## Collected data entries
>>>>>

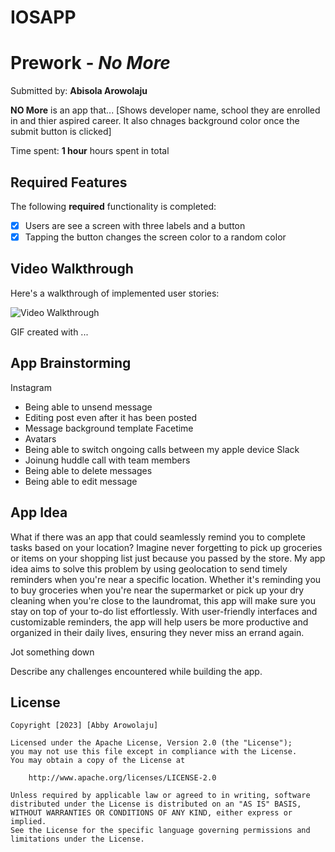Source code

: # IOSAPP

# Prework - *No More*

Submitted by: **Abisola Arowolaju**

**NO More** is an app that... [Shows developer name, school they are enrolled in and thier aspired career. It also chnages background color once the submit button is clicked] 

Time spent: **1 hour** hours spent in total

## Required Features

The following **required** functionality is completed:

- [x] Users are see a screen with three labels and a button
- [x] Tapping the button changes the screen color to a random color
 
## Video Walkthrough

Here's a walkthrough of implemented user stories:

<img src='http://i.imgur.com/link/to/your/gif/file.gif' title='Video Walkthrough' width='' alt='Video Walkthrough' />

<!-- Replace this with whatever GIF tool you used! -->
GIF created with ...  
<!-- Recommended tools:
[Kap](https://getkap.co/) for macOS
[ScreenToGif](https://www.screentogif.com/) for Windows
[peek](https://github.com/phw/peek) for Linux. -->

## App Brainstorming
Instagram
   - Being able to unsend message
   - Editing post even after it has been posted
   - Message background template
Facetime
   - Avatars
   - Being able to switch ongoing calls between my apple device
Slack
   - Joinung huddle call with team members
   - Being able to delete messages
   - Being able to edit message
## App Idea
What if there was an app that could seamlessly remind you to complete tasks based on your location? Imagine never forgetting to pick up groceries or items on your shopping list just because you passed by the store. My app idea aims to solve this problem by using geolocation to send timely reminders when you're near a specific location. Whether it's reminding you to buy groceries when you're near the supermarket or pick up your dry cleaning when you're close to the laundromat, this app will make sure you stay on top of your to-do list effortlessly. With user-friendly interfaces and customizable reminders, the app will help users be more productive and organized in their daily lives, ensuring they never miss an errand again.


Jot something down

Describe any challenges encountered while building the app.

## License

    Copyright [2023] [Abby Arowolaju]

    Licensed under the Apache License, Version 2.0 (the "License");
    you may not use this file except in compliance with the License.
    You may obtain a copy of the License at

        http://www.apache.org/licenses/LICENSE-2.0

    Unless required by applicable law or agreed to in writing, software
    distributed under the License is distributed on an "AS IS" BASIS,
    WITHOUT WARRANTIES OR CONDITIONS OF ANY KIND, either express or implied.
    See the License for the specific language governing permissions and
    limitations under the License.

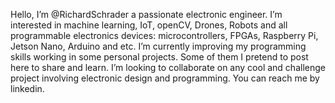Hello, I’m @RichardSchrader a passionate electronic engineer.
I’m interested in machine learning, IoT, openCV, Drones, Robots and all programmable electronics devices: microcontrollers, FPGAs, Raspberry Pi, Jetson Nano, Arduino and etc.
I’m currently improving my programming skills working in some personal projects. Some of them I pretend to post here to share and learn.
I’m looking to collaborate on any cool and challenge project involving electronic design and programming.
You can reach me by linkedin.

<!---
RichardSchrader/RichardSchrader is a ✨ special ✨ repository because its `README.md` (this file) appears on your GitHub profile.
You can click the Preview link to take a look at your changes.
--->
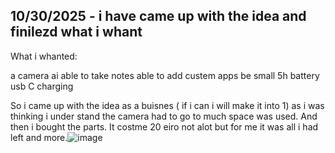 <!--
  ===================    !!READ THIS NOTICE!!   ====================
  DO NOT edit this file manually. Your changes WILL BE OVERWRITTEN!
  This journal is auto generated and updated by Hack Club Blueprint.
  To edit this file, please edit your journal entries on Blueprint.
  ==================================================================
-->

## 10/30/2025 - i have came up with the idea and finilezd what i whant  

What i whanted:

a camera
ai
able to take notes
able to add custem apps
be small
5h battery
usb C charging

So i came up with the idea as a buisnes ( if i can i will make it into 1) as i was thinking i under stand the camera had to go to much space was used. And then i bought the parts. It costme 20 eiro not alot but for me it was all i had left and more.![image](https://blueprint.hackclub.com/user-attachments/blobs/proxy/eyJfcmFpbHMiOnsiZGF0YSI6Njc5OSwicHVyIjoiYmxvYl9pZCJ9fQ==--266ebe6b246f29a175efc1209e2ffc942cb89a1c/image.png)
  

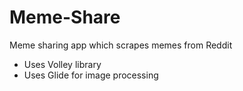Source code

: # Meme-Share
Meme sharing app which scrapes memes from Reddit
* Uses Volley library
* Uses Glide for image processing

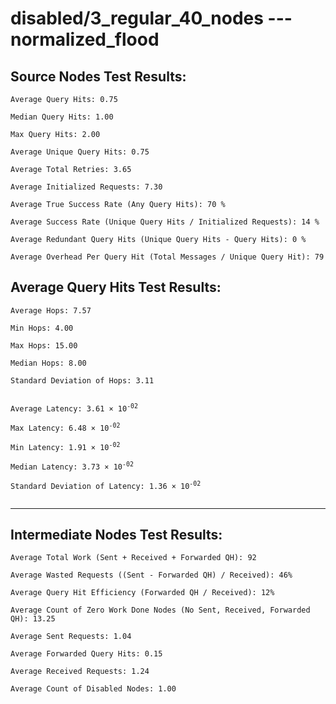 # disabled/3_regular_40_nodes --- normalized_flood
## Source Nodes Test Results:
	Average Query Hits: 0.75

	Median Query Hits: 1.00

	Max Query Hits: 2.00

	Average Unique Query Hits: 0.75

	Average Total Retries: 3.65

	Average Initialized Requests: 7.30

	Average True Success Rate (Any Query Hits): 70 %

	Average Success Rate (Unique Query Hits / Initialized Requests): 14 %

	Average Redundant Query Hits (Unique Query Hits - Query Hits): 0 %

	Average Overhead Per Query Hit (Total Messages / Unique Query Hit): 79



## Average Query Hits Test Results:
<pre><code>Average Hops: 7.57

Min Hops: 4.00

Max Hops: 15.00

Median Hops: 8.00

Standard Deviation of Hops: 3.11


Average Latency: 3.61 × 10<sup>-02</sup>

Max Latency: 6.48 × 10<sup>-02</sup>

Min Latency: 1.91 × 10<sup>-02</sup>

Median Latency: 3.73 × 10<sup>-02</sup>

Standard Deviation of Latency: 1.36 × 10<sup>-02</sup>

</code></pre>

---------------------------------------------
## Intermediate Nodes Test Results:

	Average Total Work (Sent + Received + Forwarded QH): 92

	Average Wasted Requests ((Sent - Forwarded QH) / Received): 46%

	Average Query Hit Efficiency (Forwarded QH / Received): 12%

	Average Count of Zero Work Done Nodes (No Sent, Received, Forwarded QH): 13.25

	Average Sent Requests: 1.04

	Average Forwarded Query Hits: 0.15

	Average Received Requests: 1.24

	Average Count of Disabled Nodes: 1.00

<<<<<

## EXERCISE REQUIREMENTS
Set down word for word the lines from the opening of the entries above through the line that contains "<!-- Replace this", and omit every picture.

## OUTPUT BELOW
Source code

: # IOSAPP

# Prework - *No More*

Submitted by: **Abisola Arowolaju**

**NO More** is an app that... [Shows developer name, school they are enrolled in and thier aspired career. It also chnages background color once the submit button is clicked] 

Time spent: **1 hour** hours spent in total

## Required Features

The following **required** functionality is completed:

- [x] Users are see a screen with three labels and a button
- [x] Tapping the button changes the screen color to a random color
 
## Video Walkthrough

Here's a walkthrough of implemented user stories:

<img src='http://i.imgur.com/link/to/your/gif/file.gif' title='Video Walkthrough' width='' alt='Video Walkthrough' />

<!-- Replace this with whatever GIF tool you used! -->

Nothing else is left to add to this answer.